Antibiotic resistance shows a serious burden to the public health in the Middle East. For this, the WHO started the Global Action Plan on Antimicrobial Resistance (World Health Organization, 2015). This plan was committed by most of the region countries, including Saudi Arabia in the World Health Assembly in 2015. The plan addressed five main goals; to increase awareness, to strengthen knowledge through surveillance and research, to decrease the rate of infection, to control the use of antimicrobial agents, and to develop economic tools for sustainable investment to support the need in all countries in regards to new medicines, diagnostic tools, vaccines, and other interventions. To realize this action plan, some regional countries launched their own national AMR action plans, and their main common goal is to challenge the AMR in both human and animal sectors.
 
Spreading community awareness to AMR through different channels is necessary to tackle the AMR in the Middle East, particularly in Saudi Arabia as it is visited by large crowds during Hajj seasons with visitors from all over the world.

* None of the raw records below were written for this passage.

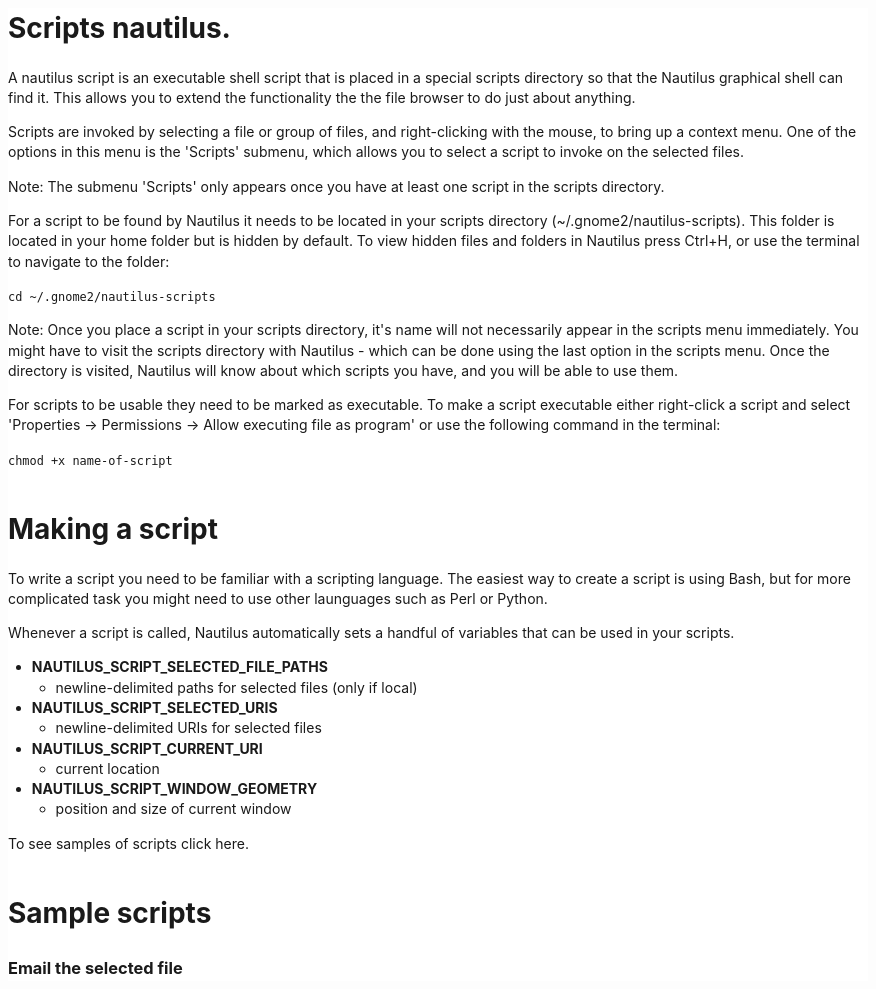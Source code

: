 Scripts nautilus.
==========================================================================================

A nautilus script is an executable shell script that is placed in a special scripts directory so that the Nautilus graphical shell can find it. This allows you to extend the functionality the the file browser to do just about anything.

Scripts are invoked by selecting a file or group of files, and right-clicking with the mouse, to bring up a context menu. One of the options in this menu is the 'Scripts' submenu, which allows you to select a script to invoke on the selected files.

Note: The submenu 'Scripts' only appears once you have at least one script in the scripts directory.

For a script to be found by Nautilus it needs to be located in your scripts directory (~/.gnome2/nautilus-scripts). This folder is located in your home folder but is hidden by default. To view hidden files and folders in Nautilus press Ctrl+H, or use the terminal to navigate to the folder:

	cd ~/.gnome2/nautilus-scripts

Note: Once you place a script in your scripts directory, it's name will not necessarily appear in the scripts menu immediately. You might have to visit the scripts directory with Nautilus - which can be done using the last option in the scripts menu. Once the directory is visited, Nautilus will know about which scripts you have, and you will be able to use them.

For scripts to be usable they need to be marked as executable. To make a script executable either right-click a script and select 'Properties → Permissions → Allow executing file as program' or use the following command in the terminal:

	chmod +x name-of-script


Making a script
====================================================

To write a script you need to be familiar with a scripting language. The easiest way to create a script is using Bash, but for more complicated task you might need to use other launguages such as Perl or Python.

Whenever a script is called, Nautilus automatically sets a handful of variables that can be used in your scripts.

 - **NAUTILUS\_SCRIPT\_SELECTED\_FILE\_PATHS**
   - newline-delimited paths for selected files (only if local) 
 - **NAUTILUS\_SCRIPT\_SELECTED\_URIS**
   - newline-delimited URIs for selected files 
 - **NAUTILUS\_SCRIPT\_CURRENT\_URI**
   - current location 
 - **NAUTILUS\_SCRIPT\_WINDOW\_GEOMETRY**
   - position and size of current window 

To see samples of scripts click here.


Sample scripts
===================================

### Email the selected file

Nationwide awareness campaigns should be initiated through different channels to ensure  as  wide delivery of the message as possible. Nowadays, this can be easily done via TV, radio, and social media channels (Zowawi et al., 2015). Governmental efforts can help to increase public awareness regarding antibiotic misuse. A good example is the French national 5-year program that reduced the antibiotic prescription by 26% between 2002-2007 (Sabuncu et al., 2009).
 
Educational program for healthcare professionals on infection prevention and control is crucial to limit the spread of AMR. Education on hand hygiene compliance can play an important role in limiting the spread of outbreaks in hospitals and community.
 
Due to the global increased prevalence of AMR bacteria, and the necessity for synchronized efforts for interventions, there should be matching between trends of resistance and amount of antibiotic consumption by local records to define the problem and allow appropriate interventions. Randomized regional studies can aid  minimizing antibiotic resistance; however, expanded work is required in the Middle East region. Establishing national surveillance of AMR bacteria that cause nosocomial infections can help to identify outbreaks.
 
Last but not least, to limit the misuse and self-medication of antibiotics in the region, there should be strict regulation regarding selling these agents. Therefore, accessibility in all Middle Eastern countries must be restricted to antibiotics prescribed by physicians.


 CONCLUSION

It is clear that AMR is a serious current global burden that threat public health, which requires focused attention, and the problem is also occurring in the Middle Eastern countries. If AMR is left uncontrolled, the region may face a ‘post-antibiotic era’, in which treatments of minor infections may become impossible, mortality rate may increase as well as the treatment costs and newer complex, more expensive antibiotics will be required. All countries should take action for limiting the spread of AMR. Prompt actions may embrace national surveillance of AMR at both hospital and community level. Educational programs of infection prevention and control should be initiated toward the same goal. Raising public awareness of AMR is also required to control misuse of antibiotics. Finally, the use of antibiotics should be controlled in hospital and community pharmacies.


 CONFLICT OF INTERESTS

The authors have not declared any conflict of interests.